Looking around the room, and considering how I was engaging, I once again had words in my head that I often think at such times,
“Even people who go to church don’t go to church anymore.”
It seems like when change is upon us there is a temptation to hold onto the past or to tell ourselves and others that the past was better. What if what comes next is better? What if churches find ways to connect with people, speak a message of hope, address some of the most meaningful questions of life, without having to gather one day a week in a big room where everyone faces the front as if it is some kind of stage? There are other ways of gathering, learning and being in community. There are other ways of worship and remembrance.
In the midst of all significant change there is uncertainty. Right now there are all kinds of models for how churches can meet, but things seem scattered or less than stable. That is what change brings. Lack of stability is not always a bad thing. There are also some churches in which the model of the past century seems to still work. I can’t speak with any authority as to how things are going outside of North America, but I hear the reminders often from people that in some parts of the world the church, as we have known it structurally, is thriving. We could, of course, say that people are the problem and the model is just fine as it is. I think that such assumptions tend toward lazy thinking.
A couple of days ago I had an email forwarded to me by a friend. It had the tagline, “Thought you might find this interesting.”
It’s from a daily email that goes out which is comprised of portions of writing from Frederick Buechner (writer and Presbyterian Minister). This excerpt is from a book written by Buechner in 1988. That’s a long time ago for those who are wondering (2022 is to 1988 what 1988 was to 1954). However, even in 1988, Buechner and others could see that change was needed in terms of how churches meet, what makes a church service, and how many denominations exist:
All the duplication of effort and waste of human resources. All the confusion about what the church is, both within the ranks and without. All the counterproductive competition. All the unnecessarily empty pews and unnecessary expense. Then add to that picture the Roman Catholic Church, still more divided from the Protestant denominations than they are from each other, and by the time you're through, you don't know whether to burst into laughter or into tears.

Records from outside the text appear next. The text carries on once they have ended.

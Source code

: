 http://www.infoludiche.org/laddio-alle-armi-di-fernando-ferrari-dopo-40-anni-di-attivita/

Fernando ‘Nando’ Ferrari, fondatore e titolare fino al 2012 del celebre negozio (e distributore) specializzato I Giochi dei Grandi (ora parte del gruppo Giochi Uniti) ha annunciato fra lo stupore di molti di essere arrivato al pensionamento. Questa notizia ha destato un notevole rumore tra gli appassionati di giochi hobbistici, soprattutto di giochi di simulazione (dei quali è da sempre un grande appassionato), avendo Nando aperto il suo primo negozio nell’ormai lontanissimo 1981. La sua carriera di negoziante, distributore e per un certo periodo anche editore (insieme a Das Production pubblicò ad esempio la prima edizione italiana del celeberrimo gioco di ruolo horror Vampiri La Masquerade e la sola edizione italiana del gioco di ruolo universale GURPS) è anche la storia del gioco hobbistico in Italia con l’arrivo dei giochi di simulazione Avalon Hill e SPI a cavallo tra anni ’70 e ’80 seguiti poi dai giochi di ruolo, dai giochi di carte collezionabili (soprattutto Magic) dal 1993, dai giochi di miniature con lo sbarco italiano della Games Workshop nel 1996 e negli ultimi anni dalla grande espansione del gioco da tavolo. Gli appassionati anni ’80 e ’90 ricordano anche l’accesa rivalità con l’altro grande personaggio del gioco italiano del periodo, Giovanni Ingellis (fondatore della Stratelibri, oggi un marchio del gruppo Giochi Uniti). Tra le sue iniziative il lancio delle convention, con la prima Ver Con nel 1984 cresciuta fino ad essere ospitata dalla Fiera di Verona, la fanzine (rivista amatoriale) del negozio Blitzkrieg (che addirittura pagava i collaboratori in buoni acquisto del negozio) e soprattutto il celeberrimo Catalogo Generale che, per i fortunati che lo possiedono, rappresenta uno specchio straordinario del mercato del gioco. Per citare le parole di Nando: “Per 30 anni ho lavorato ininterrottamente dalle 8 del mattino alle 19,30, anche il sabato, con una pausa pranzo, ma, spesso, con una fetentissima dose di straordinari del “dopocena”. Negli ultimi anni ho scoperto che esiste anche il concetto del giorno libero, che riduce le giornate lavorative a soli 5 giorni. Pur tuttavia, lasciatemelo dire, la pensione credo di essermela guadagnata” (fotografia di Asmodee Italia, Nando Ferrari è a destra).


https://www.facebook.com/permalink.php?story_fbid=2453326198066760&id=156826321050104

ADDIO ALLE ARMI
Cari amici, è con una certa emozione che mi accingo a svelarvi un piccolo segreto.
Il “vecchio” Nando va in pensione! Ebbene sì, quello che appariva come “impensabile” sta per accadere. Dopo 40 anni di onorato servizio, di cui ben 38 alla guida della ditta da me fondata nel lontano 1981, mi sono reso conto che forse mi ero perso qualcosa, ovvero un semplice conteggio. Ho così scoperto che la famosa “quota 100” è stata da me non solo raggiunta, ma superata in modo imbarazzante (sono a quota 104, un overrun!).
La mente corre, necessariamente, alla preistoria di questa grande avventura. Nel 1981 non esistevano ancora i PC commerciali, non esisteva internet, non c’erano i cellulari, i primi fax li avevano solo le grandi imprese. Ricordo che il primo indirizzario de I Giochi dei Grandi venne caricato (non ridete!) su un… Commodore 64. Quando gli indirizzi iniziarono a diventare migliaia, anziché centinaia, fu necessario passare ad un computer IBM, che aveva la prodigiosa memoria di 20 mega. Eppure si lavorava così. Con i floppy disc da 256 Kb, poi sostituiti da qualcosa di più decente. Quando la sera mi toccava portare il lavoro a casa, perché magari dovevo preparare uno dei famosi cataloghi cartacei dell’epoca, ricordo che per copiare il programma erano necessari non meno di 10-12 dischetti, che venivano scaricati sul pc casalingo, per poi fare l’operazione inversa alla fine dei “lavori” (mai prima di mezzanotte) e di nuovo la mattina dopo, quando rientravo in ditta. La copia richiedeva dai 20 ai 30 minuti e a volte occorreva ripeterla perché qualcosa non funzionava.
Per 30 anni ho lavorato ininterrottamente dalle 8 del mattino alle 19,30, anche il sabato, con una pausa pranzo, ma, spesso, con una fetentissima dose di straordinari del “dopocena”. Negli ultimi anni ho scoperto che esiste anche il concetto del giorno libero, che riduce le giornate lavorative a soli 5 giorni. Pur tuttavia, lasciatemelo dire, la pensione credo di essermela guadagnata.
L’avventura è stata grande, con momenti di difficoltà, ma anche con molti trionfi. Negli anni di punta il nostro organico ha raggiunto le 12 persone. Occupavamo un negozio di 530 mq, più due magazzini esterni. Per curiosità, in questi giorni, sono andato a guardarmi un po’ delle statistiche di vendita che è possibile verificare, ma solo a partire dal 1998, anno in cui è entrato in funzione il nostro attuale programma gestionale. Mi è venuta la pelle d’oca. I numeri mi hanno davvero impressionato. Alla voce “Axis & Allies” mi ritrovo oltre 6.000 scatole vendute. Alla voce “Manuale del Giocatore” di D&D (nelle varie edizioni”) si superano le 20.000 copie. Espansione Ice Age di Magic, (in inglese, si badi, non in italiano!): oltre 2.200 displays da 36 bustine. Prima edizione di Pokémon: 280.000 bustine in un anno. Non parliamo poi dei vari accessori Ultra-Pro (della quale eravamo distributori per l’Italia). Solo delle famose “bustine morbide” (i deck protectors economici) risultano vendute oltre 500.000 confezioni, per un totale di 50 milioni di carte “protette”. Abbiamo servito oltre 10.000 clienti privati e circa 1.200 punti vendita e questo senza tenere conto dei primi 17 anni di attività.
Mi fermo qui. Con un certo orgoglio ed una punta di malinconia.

When Jesus took the bread and said, "This is my body which is broken for you" (1 Corinthians 11:24), it's hard to believe that even in his wildest dreams he foresaw the tragic and ludicrous brokenness of the church as his body. There's no reason why everyone should be Christian in the same way and every reason to leave room for differences, but if all the competing factions of Christendom were to give as much of themselves to the high calling and holy hope that unite them as they do now to the relative inconsequentialities that divide them, the church would look more like the Kingdom of God for a change and less like an ungodly mess.
Maybe actual change is here. It’s been a long time coming.
Myself, I don’t see churches looking like an ungodly mess. I have been to seven churches in the last few months and I did not sense that any one of them was an ungodly mess.
The pandemic has thrown a wrench into all institutions including families and it might appear that the whole world is in an ungodly mess.
In my life, every decade has seen change. Church is not the same at all as it was when I was a child.
Maybe the big change will be that we will have more choices. For some people, Bible Study can be church. Listening to a podcast which includes spiritual teaching can be church.
Gathering together with like-minded believers for a meal can be church.
And, as well, gathering on a Sunday morning in a building to sing praise and hear God’s word, can be church.
It doesn’t matter where we hear God’s word…it only matters that we hear it.